**Problem requirements:** Nothing in the data may be altered; restate all of it exactly.

**Provided records:**
Segment Open

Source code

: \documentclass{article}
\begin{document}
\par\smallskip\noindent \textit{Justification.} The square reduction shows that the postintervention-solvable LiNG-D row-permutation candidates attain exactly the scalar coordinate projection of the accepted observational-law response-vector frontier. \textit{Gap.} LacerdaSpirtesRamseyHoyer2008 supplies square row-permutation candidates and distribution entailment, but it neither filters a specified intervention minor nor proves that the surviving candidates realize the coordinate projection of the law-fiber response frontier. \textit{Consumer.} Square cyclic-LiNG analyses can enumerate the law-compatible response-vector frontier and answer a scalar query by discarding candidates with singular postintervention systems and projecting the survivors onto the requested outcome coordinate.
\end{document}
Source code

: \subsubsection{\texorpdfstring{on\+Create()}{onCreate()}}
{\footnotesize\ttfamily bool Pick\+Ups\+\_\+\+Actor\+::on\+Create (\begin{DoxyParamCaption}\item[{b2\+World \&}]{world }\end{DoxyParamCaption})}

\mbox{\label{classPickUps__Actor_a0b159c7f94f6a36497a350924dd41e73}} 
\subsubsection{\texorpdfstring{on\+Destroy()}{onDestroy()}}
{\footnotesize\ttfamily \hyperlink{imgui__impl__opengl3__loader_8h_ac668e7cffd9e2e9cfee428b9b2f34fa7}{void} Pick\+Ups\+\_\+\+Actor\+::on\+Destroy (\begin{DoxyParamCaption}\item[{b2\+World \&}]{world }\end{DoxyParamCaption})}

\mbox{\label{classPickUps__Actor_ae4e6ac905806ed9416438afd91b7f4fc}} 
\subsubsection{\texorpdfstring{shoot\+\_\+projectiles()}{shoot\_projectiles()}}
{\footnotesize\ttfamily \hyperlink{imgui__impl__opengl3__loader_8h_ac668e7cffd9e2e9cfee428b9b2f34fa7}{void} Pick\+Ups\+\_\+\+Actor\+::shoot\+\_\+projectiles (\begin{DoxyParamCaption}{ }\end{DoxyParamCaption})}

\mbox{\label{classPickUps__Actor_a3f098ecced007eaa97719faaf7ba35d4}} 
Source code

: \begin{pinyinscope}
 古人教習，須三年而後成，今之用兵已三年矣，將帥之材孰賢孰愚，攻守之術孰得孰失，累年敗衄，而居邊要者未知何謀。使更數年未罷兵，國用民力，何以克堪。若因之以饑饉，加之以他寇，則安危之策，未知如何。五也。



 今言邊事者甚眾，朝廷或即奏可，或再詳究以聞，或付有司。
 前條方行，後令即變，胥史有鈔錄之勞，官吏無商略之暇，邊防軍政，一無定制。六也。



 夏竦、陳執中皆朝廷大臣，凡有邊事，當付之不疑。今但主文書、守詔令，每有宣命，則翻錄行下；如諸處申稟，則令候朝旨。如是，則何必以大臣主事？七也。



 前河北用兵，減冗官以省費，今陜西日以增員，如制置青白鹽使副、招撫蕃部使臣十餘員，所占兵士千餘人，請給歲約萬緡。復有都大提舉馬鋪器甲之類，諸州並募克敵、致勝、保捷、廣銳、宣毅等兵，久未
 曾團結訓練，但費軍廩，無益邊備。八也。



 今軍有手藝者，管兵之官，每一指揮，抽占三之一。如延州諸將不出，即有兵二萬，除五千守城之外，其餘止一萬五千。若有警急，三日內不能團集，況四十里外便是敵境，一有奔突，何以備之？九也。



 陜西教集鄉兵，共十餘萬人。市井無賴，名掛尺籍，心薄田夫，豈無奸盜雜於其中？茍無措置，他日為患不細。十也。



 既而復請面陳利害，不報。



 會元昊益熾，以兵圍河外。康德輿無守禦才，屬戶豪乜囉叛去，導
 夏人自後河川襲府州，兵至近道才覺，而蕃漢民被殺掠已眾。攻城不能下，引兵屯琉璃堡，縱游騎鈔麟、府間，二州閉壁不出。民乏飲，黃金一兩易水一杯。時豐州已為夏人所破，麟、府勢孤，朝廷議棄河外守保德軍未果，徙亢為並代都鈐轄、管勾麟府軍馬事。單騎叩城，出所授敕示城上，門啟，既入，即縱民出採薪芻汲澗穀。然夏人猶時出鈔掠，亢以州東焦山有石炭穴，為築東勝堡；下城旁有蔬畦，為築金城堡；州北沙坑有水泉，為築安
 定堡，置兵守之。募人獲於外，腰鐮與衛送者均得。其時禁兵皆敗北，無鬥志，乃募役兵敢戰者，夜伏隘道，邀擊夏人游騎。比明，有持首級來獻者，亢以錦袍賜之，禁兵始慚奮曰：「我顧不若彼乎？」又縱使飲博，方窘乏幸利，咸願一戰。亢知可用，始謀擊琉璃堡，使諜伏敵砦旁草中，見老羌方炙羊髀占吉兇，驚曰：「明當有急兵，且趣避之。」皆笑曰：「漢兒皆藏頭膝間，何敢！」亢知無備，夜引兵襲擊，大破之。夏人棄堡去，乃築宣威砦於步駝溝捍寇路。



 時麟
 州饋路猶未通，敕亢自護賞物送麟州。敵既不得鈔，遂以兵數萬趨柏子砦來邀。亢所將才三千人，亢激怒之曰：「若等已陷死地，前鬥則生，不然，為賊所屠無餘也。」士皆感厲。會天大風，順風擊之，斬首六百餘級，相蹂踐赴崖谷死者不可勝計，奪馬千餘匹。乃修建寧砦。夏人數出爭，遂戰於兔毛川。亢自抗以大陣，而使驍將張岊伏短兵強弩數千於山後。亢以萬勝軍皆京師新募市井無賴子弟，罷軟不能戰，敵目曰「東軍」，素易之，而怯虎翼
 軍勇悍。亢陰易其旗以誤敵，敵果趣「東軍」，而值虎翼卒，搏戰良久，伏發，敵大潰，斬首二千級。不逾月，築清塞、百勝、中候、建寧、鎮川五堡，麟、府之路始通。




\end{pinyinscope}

Segment Closed

**Response for this exercise:**
Source code

: \documentclass{article}
\begin{document}
\par\smallskip\noindent \textit{Justification.} The square reduction shows that the postintervention-solvable LiNG-D row-permutation candidates attain exactly the scalar coordinate projection of the accepted observational-law response-vector frontier. \textit{Gap.} LacerdaSpirtesRamseyHoyer2008 supplies square row-permutation candidates and distribution entailment, but it neither filters a specified intervention minor nor proves that the surviving candidates realize the coordinate projection of the law-fiber response frontier. \textit{Consumer.} Square cyclic-LiNG analyses can enumerate the law-compatible response-vector frontier and answer a scalar query by discarding candidates with singular postintervention systems and projecting the survivors onto the requested outcome coordinate.
\end{document}
Source code

: \subsubsection{\texorpdfstring{on\+Create()}{onCreate()}}
{\footnotesize\ttfamily bool Pick\+Ups\+\_\+\+Actor\+::on\+Create (\begin{DoxyParamCaption}\item[{b2\+World \&}]{world }\end{DoxyParamCaption})}

\mbox{\label{classPickUps__Actor_a0b159c7f94f6a36497a350924dd41e73}} 
\subsubsection{\texorpdfstring{on\+Destroy()}{onDestroy()}}
{\footnotesize\ttfamily \hyperlink{imgui__impl__opengl3__loader_8h_ac668e7cffd9e2e9cfee428b9b2f34fa7}{void} Pick\+Ups\+\_\+\+Actor\+::on\+Destroy (\begin{DoxyParamCaption}\item[{b2\+World \&}]{world }\end{DoxyParamCaption})}

\mbox{\label{classPickUps__Actor_ae4e6ac905806ed9416438afd91b7f4fc}} 
\subsubsection{\texorpdfstring{shoot\+\_\+projectiles()}{shoot\_projectiles()}}
{\footnotesize\ttfamily \hyperlink{imgui__impl__opengl3__loader_8h_ac668e7cffd9e2e9cfee428b9b2f34fa7}{void} Pick\+Ups\+\_\+\+Actor\+::shoot\+\_\+projectiles (\begin{DoxyParamCaption}{ }\end{DoxyParamCaption})}

\mbox{\label{classPickUps__Actor_a3f098ecced007eaa97719faaf7ba35d4}} 
Source code

: \begin{pinyinscope}
 古人教習，須三年而後成，今之用兵已三年矣，將帥之材孰賢孰愚，攻守之術孰得孰失，累年敗衄，而居邊要者未知何謀。使更數年未罷兵，國用民力，何以克堪。若因之以饑饉，加之以他寇，則安危之策，未知如何。五也。



 今言邊事者甚眾，朝廷或即奏可，或再詳究以聞，或付有司。
 前條方行，後令即變，胥史有鈔錄之勞，官吏無商略之暇，邊防軍政，一無定制。六也。



 夏竦、陳執中皆朝廷大臣，凡有邊事，當付之不疑。今但主文書、守詔令，每有宣命，則翻錄行下；如諸處申稟，則令候朝旨。如是，則何必以大臣主事？七也。



 前河北用兵，減冗官以省費，今陜西日以增員，如制置青白鹽使副、招撫蕃部使臣十餘員，所占兵士千餘人，請給歲約萬緡。復有都大提舉馬鋪器甲之類，諸州並募克敵、致勝、保捷、廣銳、宣毅等兵，久未
 曾團結訓練，但費軍廩，無益邊備。八也。



 今軍有手藝者，管兵之官，每一指揮，抽占三之一。如延州諸將不出，即有兵二萬，除五千守城之外，其餘止一萬五千。若有警急，三日內不能團集，況四十里外便是敵境，一有奔突，何以備之？九也。



 陜西教集鄉兵，共十餘萬人。市井無賴，名掛尺籍，心薄田夫，豈無奸盜雜於其中？茍無措置，他日為患不細。十也。



 既而復請面陳利害，不報。



 會元昊益熾，以兵圍河外。康德輿無守禦才，屬戶豪乜囉叛去，導
 夏人自後河川襲府州，兵至近道才覺，而蕃漢民被殺掠已眾。攻城不能下，引兵屯琉璃堡，縱游騎鈔麟、府間，二州閉壁不出。民乏飲，黃金一兩易水一杯。時豐州已為夏人所破，麟、府勢孤，朝廷議棄河外守保德軍未果，徙亢為並代都鈐轄、管勾麟府軍馬事。單騎叩城，出所授敕示城上，門啟，既入，即縱民出採薪芻汲澗穀。然夏人猶時出鈔掠，亢以州東焦山有石炭穴，為築東勝堡；下城旁有蔬畦，為築金城堡；州北沙坑有水泉，為築安
 定堡，置兵守之。募人獲於外，腰鐮與衛送者均得。其時禁兵皆敗北，無鬥志，乃募役兵敢戰者，夜伏隘道，邀擊夏人游騎。比明，有持首級來獻者，亢以錦袍賜之，禁兵始慚奮曰：「我顧不若彼乎？」又縱使飲博，方窘乏幸利，咸願一戰。亢知可用，始謀擊琉璃堡，使諜伏敵砦旁草中，見老羌方炙羊髀占吉兇，驚曰：「明當有急兵，且趣避之。」皆笑曰：「漢兒皆藏頭膝間，何敢！」亢知無備，夜引兵襲擊，大破之。夏人棄堡去，乃築宣威砦於步駝溝捍寇路。



 時麟
 州饋路猶未通，敕亢自護賞物送麟州。敵既不得鈔，遂以兵數萬趨柏子砦來邀。亢所將才三千人，亢激怒之曰：「若等已陷死地，前鬥則生，不然，為賊所屠無餘也。」士皆感厲。會天大風，順風擊之，斬首六百餘級，相蹂踐赴崖谷死者不可勝計，奪馬千餘匹。乃修建寧砦。夏人數出爭，遂戰於兔毛川。亢自抗以大陣，而使驍將張岊伏短兵強弩數千於山後。亢以萬勝軍皆京師新募市井無賴子弟，罷軟不能戰，敵目曰「東軍」，素易之，而怯虎翼
 軍勇悍。亢陰易其旗以誤敵，敵果趣「東軍」，而值虎翼卒，搏戰良久，伏發，敵大潰，斬首二千級。不逾月，築清塞、百勝、中候、建寧、鎮川五堡，麟、府之路始通。




\end{pinyinscope}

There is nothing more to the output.